## Problem details
Return, exactly and in full, the lines of the records below starting at the one with "del motore di base." and ending at the one with "- Funzione della", and no other lines.

## Study material
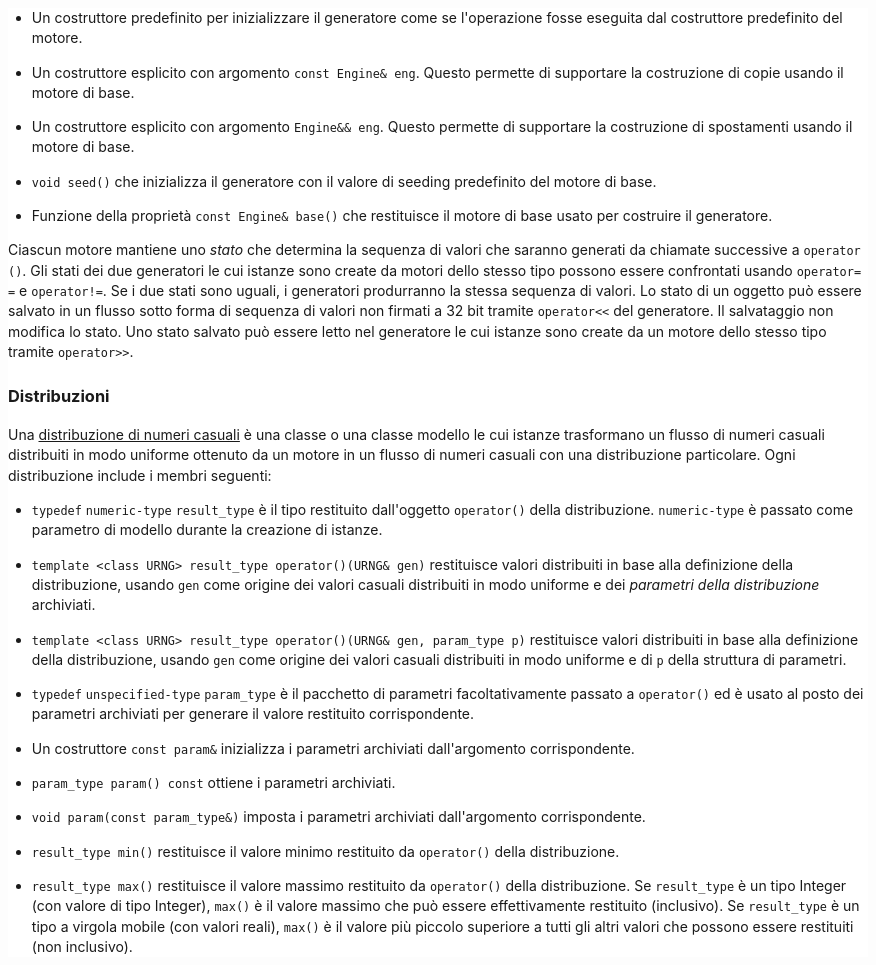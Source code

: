-   Un costruttore predefinito per inizializzare il generatore come se l'operazione fosse eseguita dal costruttore predefinito del motore.  
  
-   Un costruttore esplicito con argomento `const Engine& eng`. Questo permette di supportare la costruzione di copie usando il motore di base.  
  
-   Un costruttore esplicito con argomento `Engine&& eng`. Questo permette di supportare la costruzione di spostamenti usando il motore di base.  
  
- `void seed()` che inizializza il generatore con il valore di seeding predefinito del motore di base.  
  
- Funzione della proprietà `const Engine& base()` che restituisce il motore di base usato per costruire il generatore.  
  
 Ciascun motore mantiene uno *stato* che determina la sequenza di valori che saranno generati da chiamate successive a `operator()`. Gli stati dei due generatori le cui istanze sono create da motori dello stesso tipo possono essere confrontati usando `operator==` e `operator!=`. Se i due stati sono uguali, i generatori produrranno la stessa sequenza di valori. Lo stato di un oggetto può essere salvato in un flusso sotto forma di sequenza di valori non firmati a 32 bit tramite `operator<<` del generatore. Il salvataggio non modifica lo stato. Uno stato salvato può essere letto nel generatore le cui istanze sono create da un motore dello stesso tipo tramite `operator>>`.  
  
### <a name="distributions"></a>Distribuzioni  
 Una [distribuzione di numeri casuali](#distributions) è una classe o una classe modello le cui istanze trasformano un flusso di numeri casuali distribuiti in modo uniforme ottenuto da un motore in un flusso di numeri casuali con una distribuzione particolare. Ogni distribuzione include i membri seguenti:  
  
- `typedef` `numeric-type` `result_type` è il tipo restituito dall'oggetto `operator()` della distribuzione. `numeric-type` è passato come parametro di modello durante la creazione di istanze.  
  
- `template <class URNG> result_type operator()(URNG& gen)` restituisce valori distribuiti in base alla definizione della distribuzione, usando `gen` come origine dei valori casuali distribuiti in modo uniforme e dei *parametri della distribuzione* archiviati.  
  
- `template <class URNG> result_type operator()(URNG& gen, param_type p)` restituisce valori distribuiti in base alla definizione della distribuzione, usando `gen` come origine dei valori casuali distribuiti in modo uniforme e di `p` della struttura di parametri.  
  
- `typedef` `unspecified-type` `param_type` è il pacchetto di parametri facoltativamente passato a `operator()` ed è usato al posto dei parametri archiviati per generare il valore restituito corrispondente.  
  
-   Un costruttore `const param&` inizializza i parametri archiviati dall'argomento corrispondente.  
  
- `param_type param() const` ottiene i parametri archiviati.  
  
- `void param(const param_type&)` imposta i parametri archiviati dall'argomento corrispondente.  
  
- `result_type min()` restituisce il valore minimo restituito da `operator()` della distribuzione.  
  
- `result_type max()` restituisce il valore massimo restituito da `operator()` della distribuzione. Se `result_type` è un tipo Integer (con valore di tipo Integer), `max()` è il valore massimo che può essere effettivamente restituito (inclusivo). Se `result_type` è un tipo a virgola mobile (con valori reali), `max()` è il valore più piccolo superiore a tutti gli altri valori che possono essere restituiti (non inclusivo).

## Solution for this problem
- `void seed()` che inizializza il generatore con il valore di seeding predefinito del motore di base.  
  
- Funzione della proprietà `const Engine& base()` che restituisce il motore di base usato per costruire il generatore.  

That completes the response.